Illegal migrants ‘smuggled out of UK to avoid deportation and then back again’

Illegal migrants are being smuggled out of the UK to avoid deportation or prosecution in the UK, it emerged yesterday, as a Romanian trafficker was jailed for three years and eight months. Alexandru-Dorinel Fuiorea was stopped by police and the National Crime Agency in Gillingham, Kent, as he tried to smuggle 17 illegal migrants out of the UK in the back of a lorry. Inside the 29-year-old’s trailer, which could only be opened from the inside, were 16 men and one woman of Indian, Pakistani, Tunisian, Moroccan, Bangladeshi and Afghani nationalities.

Maidstone Crown Court was told there was no legal cargo and there had been no attempt to hide the migrants. Prosecutor Emin Kandola said this was due to the fact a vehicle leaving the UK “would not normally expect to be searched”. Asked by Recorder Alistair Webster QC why the migrants were being taken out of the UK, she replied: “There are a number of reasons but no evidence of which.

One is they have claimed asylum (and failed), are fleeing to visit relatives in another country, or fleeing from the authorities in this country.” Fuiorea, a professional driver from Luton, Bedfordshire, pleaded guilty to assisting unlawful immigration, and possession of a small amount of cannabis found in his lorry cab on arrest. One scam involves migrants being smuggled out to evade deportation before being smuggled back. Once in mainland Europe, they can register for asylum in that EU country.

They are then brought back illegally into the UK so that if they are caught and deported they would be returned to the European country rather than their own country.

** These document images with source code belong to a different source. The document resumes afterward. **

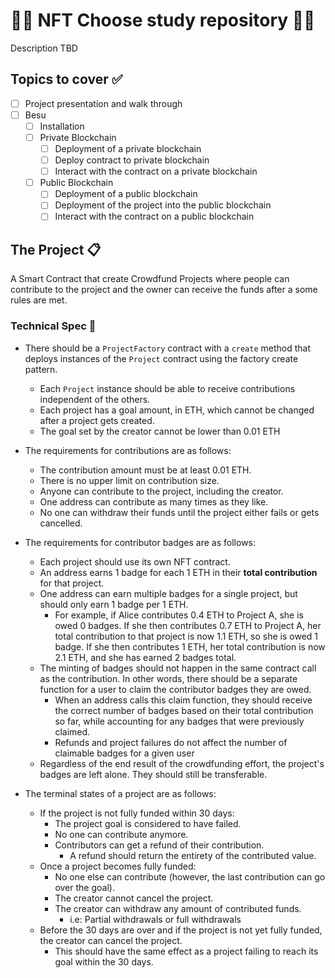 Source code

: # 👨‍🎓 NFT Choose study repository 👩‍🎓

Description TBD

## Topics to cover ✅

- [ ] Project presentation and walk through
- [ ] Besu
  - [ ] Installation
  - [ ] Private Blockchain
    - [ ] Deployment of a private blockchain
    - [ ] Deploy contract to private blockchain
    - [ ] Interact with the contract on a private blockchain
  - [ ] Public Blockchain
    - [ ] Deployment of a public blockchain
    - [ ] Deployment of the project into the public blockchain
    - [ ] Interact with the contract on a public blockchain

## The Project 📋

A Smart Contract that create Crowdfund Projects where people can contribute to the project and the owner can receive the funds after a some rules are met.

### Technical Spec 🔎

- There should be a `ProjectFactory` contract with a `create` method that deploys instances of the `Project` contract using the factory create pattern.

  - Each `Project` instance should be able to receive contributions independent of the others.
  - Each project has a goal amount, in ETH, which cannot be changed after a project gets created.
  - The goal set by the creator cannot be lower than 0.01 ETH

- The requirements for contributions are as follows:

  - The contribution amount must be at least 0.01 ETH.
  - There is no upper limit on contribution size.
  - Anyone can contribute to the project, including the creator.
  - One address can contribute as many times as they like.
  - No one can withdraw their funds until the project either fails or gets cancelled.

- The requirements for contributor badges are as follows:

  - Each project should use its own NFT contract.
  - An address earns 1 badge for each 1 ETH in their **total contribution** for that project.
  - One address can earn multiple badges for a single project, but should only earn 1 badge per 1 ETH.
    - For example, if Alice contributes 0.4 ETH to Project A, she is owed 0 badges. If she then contributes 0.7 ETH to Project A, her total contribution to that project is now 1.1 ETH, so she is owed 1 badge. If she then contributes 1 ETH, her total contribution is now 2.1 ETH, and she has earned 2 badges total.
  - The minting of badges should not happen in the same contract call as the contribution. In other words, there should be a separate function for a user to claim the contributor badges they are owed.
    - When an address calls this claim function, they should receive the correct number of badges based on their total contribution so far, while accounting for any badges that were previously claimed.
    - Refunds and project failures do not affect the number of claimable badges for a given user
  - Regardless of the end result of the crowdfunding effort, the project's badges are left alone. They should still be transferable.

- The terminal states of a project are as follows:
  - If the project is not fully funded within 30 days:
    - The project goal is considered to have failed.
    - No one can contribute anymore.
    - Contributors can get a refund of their contribution.
      - A refund should return the entirety of the contributed value.
  - Once a project becomes fully funded:
    - No one else can contribute (however, the last contribution can go over the goal).
    - The creator cannot cancel the project.
    - The creator can withdraw any amount of contributed funds.
      - i.e: Partial withdrawals or full withdrawals
  - Before the 30 days are over and if the project is not yet fully funded, the creator can cancel the project.
    - This should have the same effect as a project failing to reach its goal within the 30 days.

In one previous operation, migrants were told by the UK-based people trafficker that they could be smuggled out of the country almost any day of the week for GBP300. However, the return journey, either via small boats across the Channel or hidden in lorries, was more expensive with the trafficking gangs charging GBP1,200 per person.

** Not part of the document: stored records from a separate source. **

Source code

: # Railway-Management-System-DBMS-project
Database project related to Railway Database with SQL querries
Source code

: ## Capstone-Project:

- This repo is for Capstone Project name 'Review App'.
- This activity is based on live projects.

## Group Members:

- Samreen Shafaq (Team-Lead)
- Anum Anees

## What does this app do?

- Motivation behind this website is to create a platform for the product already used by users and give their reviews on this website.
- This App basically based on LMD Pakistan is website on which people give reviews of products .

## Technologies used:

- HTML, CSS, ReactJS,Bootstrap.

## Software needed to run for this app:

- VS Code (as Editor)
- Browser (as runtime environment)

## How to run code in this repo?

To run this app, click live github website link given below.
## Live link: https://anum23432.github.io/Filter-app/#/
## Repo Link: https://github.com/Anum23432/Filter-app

The court heard Fuiorea had been in the UK for more than 10 years and has no previous convictions. He claimed to be GBP17,000 in debt and been threatened with the sack by his employers if he did not carry out the human trafficking journey. Sentencing him, recorder Webster said: “This is exploitation of desperate people, it places significant stress on border controls and resources, and undermines cross-border security.

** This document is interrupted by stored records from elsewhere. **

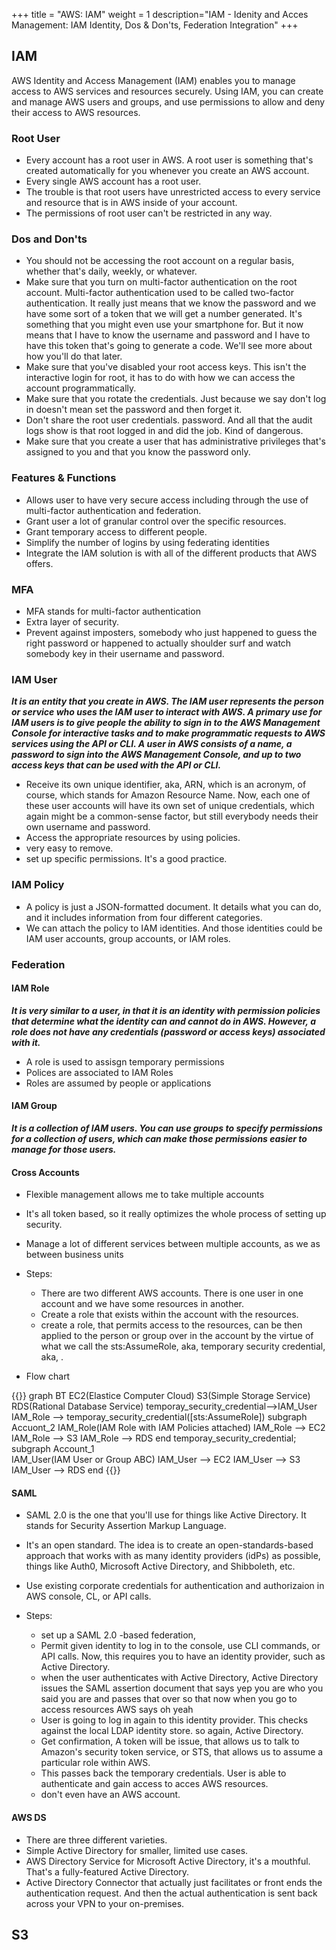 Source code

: +++
title = "AWS: IAM"
weight = 1
description="IAM - Idenity and Acces Management: IAM Identity, Dos & Don'ts, Federation Integration"
+++


## IAM

AWS Identity and Access Management (IAM) enables you to manage access to AWS services and resources securely. Using IAM, you can create and manage AWS users and groups, and use permissions to allow and deny their access to AWS resources.


### Root User

* Every account has a root user in AWS. A root user is something that's created automatically for you whenever you create an AWS account.
* Every single AWS account has a root user. 
* The trouble is that root users have unrestricted access to every service and resource that is in AWS inside of your account. 
* The permissions of root user can't be restricted in any way. 


### Dos and Don'ts

* You should not be accessing the root account on a regular basis, whether that's daily, weekly, or whatever. 
* Make sure that you turn on multi-factor authentication on the root account. Multi-factor authentication used to be called two-factor authentication. It really just means that we know the password and we have some sort of a token that we will get a number generated. It's something that you might even use your smartphone for. But it now means that I have to know the username and password and I have to have this token that's going to generate a code. We'll see more about how you'll do that later. 
* Make sure that you've disabled your root access keys. This isn't the interactive login for root, it has to do with how we can access the account programmatically. 
* Make sure that you rotate the credentials. Just because we say don't log in doesn't mean set the password and then forget it. 
* Don't share the root user credentials. password. And all that the audit logs show is that root logged in and did the job. Kind of dangerous. 
* Make sure that you create a user that has administrative privileges that's assigned to you and that you know the password only.


### Features & Functions

* Allows user to have very secure access including through the use of multi-factor authentication and federation. 
* Grant user a lot of granular control over the specific resources.
* Grant temporary access to different people. 
* Simplify the number of logins by using federating identities
* Integrate the IAM solution is with all of the different products that AWS offers. 


### MFA

* MFA stands for multi-factor authentication
* Extra layer of security.
* Prevent against imposters, somebody who just happened to guess the right password or happened to actually shoulder surf and watch somebody key in their username and password.


### IAM User

___It is an entity that you create in AWS. The IAM user represents the person or service who uses the IAM user to interact with AWS. A primary use for IAM users is to give people the ability to sign in to the AWS Management Console for interactive tasks and to make programmatic requests to AWS services using the API or CLI. A user in AWS consists of a name, a password to sign into the AWS Management Console, and up to two access keys that can be used with the API or CLI.___

* Receive its own unique identifier, aka, ARN, which is an acronym, of course, which stands for Amazon Resource Name. Now, each one of these user accounts will have its own set of unique credentials, which again might be a common-sense factor, but still everybody needs their own username and password.
* Access the appropriate resources by using policies. 
* very easy to remove.
* set up specific permissions. It's a good practice.

### IAM Policy



* A policy is just a JSON-formatted document. It details what you can do, and it includes information from four different categories. 
* We can attach the policy to IAM identities. And those identities could be IAM user accounts, group accounts, or IAM roles.


### Federation

#### IAM Role

___It is very similar to a user, in that it is an identity with permission policies that determine what the identity can and cannot do in AWS. However, a role does not have any credentials (password or access keys) associated with it.___

* A role is used to assisgn temporary permissions
* Polices are associated to IAM Roles
* Roles are assumed by people or applications

#### IAM Group

___It is a collection of IAM users. You can use groups to specify permissions for a collection of users, which can make those permissions easier to manage for those users.___


#### Cross Accounts

* Flexible management allows me to take multiple accounts

* It's all token based, so it really optimizes the whole process of setting up security. 

* Manage a lot of different services between multiple accounts, as we as between business units

* Steps:
    * There are two different AWS accounts. There is one user in one account and we have some resources in another. 
    * Create a role that exists within the account with the resources.
    * create a role, that permits access to the resources, can be then applied to the person or group over in the account by the virtue of what we call the sts:AssumeRole, aka, temporary security credential, aka, .

* Flow chart

{{<mermaid>}}
graph BT
    EC2(Elastice Computer Cloud)
    S3(Simple Storage Service)
    RDS(Rational Database Service)
    temporay_security_credential-->IAM_User
    IAM_Role --> temporay_security_credential([sts:AssumeRole])
    subgraph Accuont_2 
        IAM_Role(IAM Role with IAM Policies attached)
        IAM_Role --> EC2
        IAM_Role --> S3
        IAM_Role --> RDS
    end
   temporay_security_credential;
   subgraph Account_1     
        IAM_User(IAM User or Group ABC)
        IAM_User --> EC2
        IAM_User --> S3
        IAM_User --> RDS
    end 
{{</mermaid >}}




#### SAML

* SAML 2.0 is the one that you'll use for things like Active Directory. It stands for Security Assertion Markup Language. 

* It's an open standard. The idea is to create an open-standards-based approach that works with as many identity providers (idPs) as possible, things like Auth0, Microsoft Active Directory, and Shibboleth, etc. 

* Use existing corporate credentials for authentication and authorizaion in AWS console, CL, or API calls.

* Steps:

    * set up a SAML 2.0 -based federation,
    * Permit given identity to log in to the console, use CLI commands, or API calls. Now, this requires you to have an identity provider, such as Active Directory. 
    * when the user authenticates with Active Directory, Active Directory issues the SAML assertion document that says yep you are who you said you are and passes that over so that now when you go to access resources AWS says oh yeah
    * User is going to log in again to this identity provider. This checks against the local LDAP identity store. so again, Active Directory. 
    * Get confirmation, A token will be issue, that allows us to talk to Amazon's security token service, or STS, that allows us to assume a particular role within AWS. 
    * This passes back the temporary credentials. User is able to authenticate and gain access to acces AWS resources.
    * don't even have an AWS account.

#### AWS DS

* There are three different varieties. 
* Simple Active Directory for smaller, limited use cases.
* AWS Directory Service for Microsoft Active Directory, it's a mouthful. That's a fully-featured Active Directory. 
* Active Directory Connector that actually just facilitates or front ends the authentication request. And then the actual authentication is sent back across your VPN to your on-premises.



## S3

“I accept your role was only that of a driver and you would have limited understanding of what was going on further up the line. “I also accept any financial profit out of this would have been a modest one and those who would have made the substantial profits were again higher up the line. “It’s a pity you did not feel able to assist the police and NCA in identifying those who were responsible.

“It needs to be understood that all those playing a significant role in the trafficking of human beings will attract severe and significant sentences.” NCA branch commander Andy Noyes said after the sentencing: “The organised criminals behind people smuggling move migrants across borders in both directions. This threatens the security of both the UK and France, while putting lives at risk.

“Enablers like Alexandru Fuiorea make these dangerous trips possible, in exchange for a fee.

“The sentence handed to him should serve as a warning to anyone thinking of getting involved in such criminality.

The NCA and our law enforcement partners are determined to catch you and bring you before the courts.”